O pacto prevê a criação de uma nova empresa, formada pelo governo americano e um operador privado ainda não identificado, com direitos sobre grandes áreas de exploração. Segundo o governo interino da Venezuela, o acordo terá duração de 25 anos e contempla o desenvolvimento de 17 campos estratégicos, com capacidade potencial de produção superior a 1,5 milhão de barris por dia. Trump afirmou que os EUA terão 55% da produção efetiva da nova companhia, além de participação acionária e direito de comprar petróleo a preço de custo. Parte do petróleo será destinada às reservas estratégicas americanas e às Forças Armadas.
O acordo foi negociado pelo secretário de Estado americano, Marco Rubio, pelo secretário de Defesa, Pete Hegseth, e pela presidente interina da Venezuela, Delcy Rodríguez.

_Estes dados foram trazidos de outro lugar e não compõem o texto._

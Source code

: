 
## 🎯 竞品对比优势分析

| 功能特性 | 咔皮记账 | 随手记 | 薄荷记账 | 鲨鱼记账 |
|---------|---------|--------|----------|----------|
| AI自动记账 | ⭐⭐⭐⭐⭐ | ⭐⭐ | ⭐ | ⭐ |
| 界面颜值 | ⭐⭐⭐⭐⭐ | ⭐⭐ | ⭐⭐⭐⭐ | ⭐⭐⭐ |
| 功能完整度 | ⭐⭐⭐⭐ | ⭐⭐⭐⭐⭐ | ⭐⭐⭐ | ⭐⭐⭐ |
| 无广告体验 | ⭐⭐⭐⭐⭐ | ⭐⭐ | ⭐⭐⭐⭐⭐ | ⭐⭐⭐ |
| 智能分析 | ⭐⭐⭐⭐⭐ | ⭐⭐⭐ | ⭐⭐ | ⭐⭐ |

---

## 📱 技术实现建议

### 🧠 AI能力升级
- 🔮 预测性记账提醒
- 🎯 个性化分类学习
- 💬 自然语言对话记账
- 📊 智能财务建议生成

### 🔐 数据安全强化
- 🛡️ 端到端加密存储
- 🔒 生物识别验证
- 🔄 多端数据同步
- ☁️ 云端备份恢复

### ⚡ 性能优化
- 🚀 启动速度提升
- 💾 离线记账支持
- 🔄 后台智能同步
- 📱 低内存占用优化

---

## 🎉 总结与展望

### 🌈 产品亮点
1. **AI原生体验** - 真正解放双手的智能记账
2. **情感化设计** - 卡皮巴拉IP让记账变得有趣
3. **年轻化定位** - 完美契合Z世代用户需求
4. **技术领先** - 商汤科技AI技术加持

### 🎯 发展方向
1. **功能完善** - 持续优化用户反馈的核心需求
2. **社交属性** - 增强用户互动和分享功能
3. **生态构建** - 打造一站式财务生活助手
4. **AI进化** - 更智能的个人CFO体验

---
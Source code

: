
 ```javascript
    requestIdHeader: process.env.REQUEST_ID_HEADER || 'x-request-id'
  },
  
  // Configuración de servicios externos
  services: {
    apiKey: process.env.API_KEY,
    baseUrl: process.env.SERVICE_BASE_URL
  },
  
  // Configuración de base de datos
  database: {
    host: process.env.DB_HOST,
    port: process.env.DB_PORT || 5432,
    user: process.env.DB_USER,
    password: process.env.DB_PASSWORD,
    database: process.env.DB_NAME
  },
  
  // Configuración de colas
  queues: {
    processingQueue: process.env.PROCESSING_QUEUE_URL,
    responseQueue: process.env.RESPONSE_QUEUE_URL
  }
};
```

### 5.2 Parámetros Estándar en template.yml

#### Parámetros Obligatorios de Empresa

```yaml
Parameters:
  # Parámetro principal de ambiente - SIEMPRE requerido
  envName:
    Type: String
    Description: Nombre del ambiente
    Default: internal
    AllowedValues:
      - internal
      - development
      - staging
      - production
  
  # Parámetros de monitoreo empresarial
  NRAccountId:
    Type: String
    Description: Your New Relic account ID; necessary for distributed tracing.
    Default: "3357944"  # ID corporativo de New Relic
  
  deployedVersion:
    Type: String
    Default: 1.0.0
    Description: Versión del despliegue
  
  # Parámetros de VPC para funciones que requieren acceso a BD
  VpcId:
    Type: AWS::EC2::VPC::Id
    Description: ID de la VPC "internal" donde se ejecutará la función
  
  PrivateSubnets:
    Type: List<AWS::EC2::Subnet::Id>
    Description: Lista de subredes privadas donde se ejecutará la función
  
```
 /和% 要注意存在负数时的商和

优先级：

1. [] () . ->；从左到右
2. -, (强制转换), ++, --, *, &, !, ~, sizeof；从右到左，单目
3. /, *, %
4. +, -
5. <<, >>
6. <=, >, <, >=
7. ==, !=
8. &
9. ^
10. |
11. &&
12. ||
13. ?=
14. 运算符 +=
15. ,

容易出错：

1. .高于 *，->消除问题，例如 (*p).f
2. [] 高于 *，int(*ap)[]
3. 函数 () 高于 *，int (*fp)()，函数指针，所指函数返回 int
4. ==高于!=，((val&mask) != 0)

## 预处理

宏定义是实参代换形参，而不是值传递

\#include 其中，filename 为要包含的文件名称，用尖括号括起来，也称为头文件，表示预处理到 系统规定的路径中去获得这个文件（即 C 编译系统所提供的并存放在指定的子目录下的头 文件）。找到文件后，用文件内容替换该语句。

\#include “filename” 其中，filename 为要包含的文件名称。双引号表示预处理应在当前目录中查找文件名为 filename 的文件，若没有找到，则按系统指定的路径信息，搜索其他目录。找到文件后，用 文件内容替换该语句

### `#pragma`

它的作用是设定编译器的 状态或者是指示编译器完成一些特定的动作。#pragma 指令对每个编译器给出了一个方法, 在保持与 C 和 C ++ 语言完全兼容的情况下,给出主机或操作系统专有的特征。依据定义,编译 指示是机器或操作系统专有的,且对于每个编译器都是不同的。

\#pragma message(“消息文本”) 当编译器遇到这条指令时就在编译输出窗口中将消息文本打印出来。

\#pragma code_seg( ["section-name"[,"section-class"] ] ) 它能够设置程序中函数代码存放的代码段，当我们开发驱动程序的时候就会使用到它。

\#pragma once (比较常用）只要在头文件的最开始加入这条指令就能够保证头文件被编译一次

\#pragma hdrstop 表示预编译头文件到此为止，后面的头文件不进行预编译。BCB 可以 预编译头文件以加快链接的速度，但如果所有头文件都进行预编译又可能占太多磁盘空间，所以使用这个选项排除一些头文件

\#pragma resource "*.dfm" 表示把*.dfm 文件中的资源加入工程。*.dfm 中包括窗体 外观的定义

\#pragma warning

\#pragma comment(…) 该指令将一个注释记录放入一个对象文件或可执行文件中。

Para Trump, a iniciativa amplia a oferta de petróleo e reduz os preços dos combustíveis nos EUA. A Venezuela afirma que manterá a propriedade e a soberania sobre seus recursos. Rodríguez disse que o acordo permitirá recuperar a indústria petrolífera venezuelana e, considerando um preço de referência de US$ 65 por barril, o projeto poderia gerar mais de US$ 209 bilhões em receitas para os cofres venezuelanos.
O acordo também prevê a exploração de oito blocos na Faixa do Orinoco, com royalties de 16% e imposto de renda de 34%. A região concentra uma das maiores reservas do mundo, embora parte relevante ainda não tenha sido desenvolvida.
Especialistas avaliam que o efeito nos preços não deve ser imediato. A infraestrutura petrolífera venezuelana está deteriorada após anos de baixos investimentos, e a recuperação da capacidade exigirá bilhões de dólares e deve levar anos. Amy Myers Jaffe, diretora do Laboratório de Energia, Justiça Climática e Sustentabilidade da Universidade de Nova York, avalia que o acordo pode ser relevante no longo prazo, mas não deve provocar queda imediata nos preços. David Oxley, economista-chefe de clima e matérias-primas da Capital Economics, afirmou que, em tese, o acordo poderia ampliar substancialmente as reservas sob influência americana e reduzir a dependência de fornecedores como México e Arábia Saudita.
Ainda não está claro quem financiará os investimentos, qual será exatamente a participação americana e qual companhia privada ficará responsável pela operação. A Chevron, única grande petrolífera americana com produção ativa na Venezuela, não comentou o acordo. A Exxon Mobil também não se pronunciou.
O anúncio ocorre em momento em que Trump busca ampliar a oferta e reduzir a pressão sobre os preços. A guerra com o Irã afetou o fluxo do Golfo Pérsico e elevou os preços, aumentando a pressão antes das eleições de novembro. Para Trump, o petróleo venezuelano representa oportunidade de negócios e ferramenta estratégica para ampliar a segurança energética dos EUA.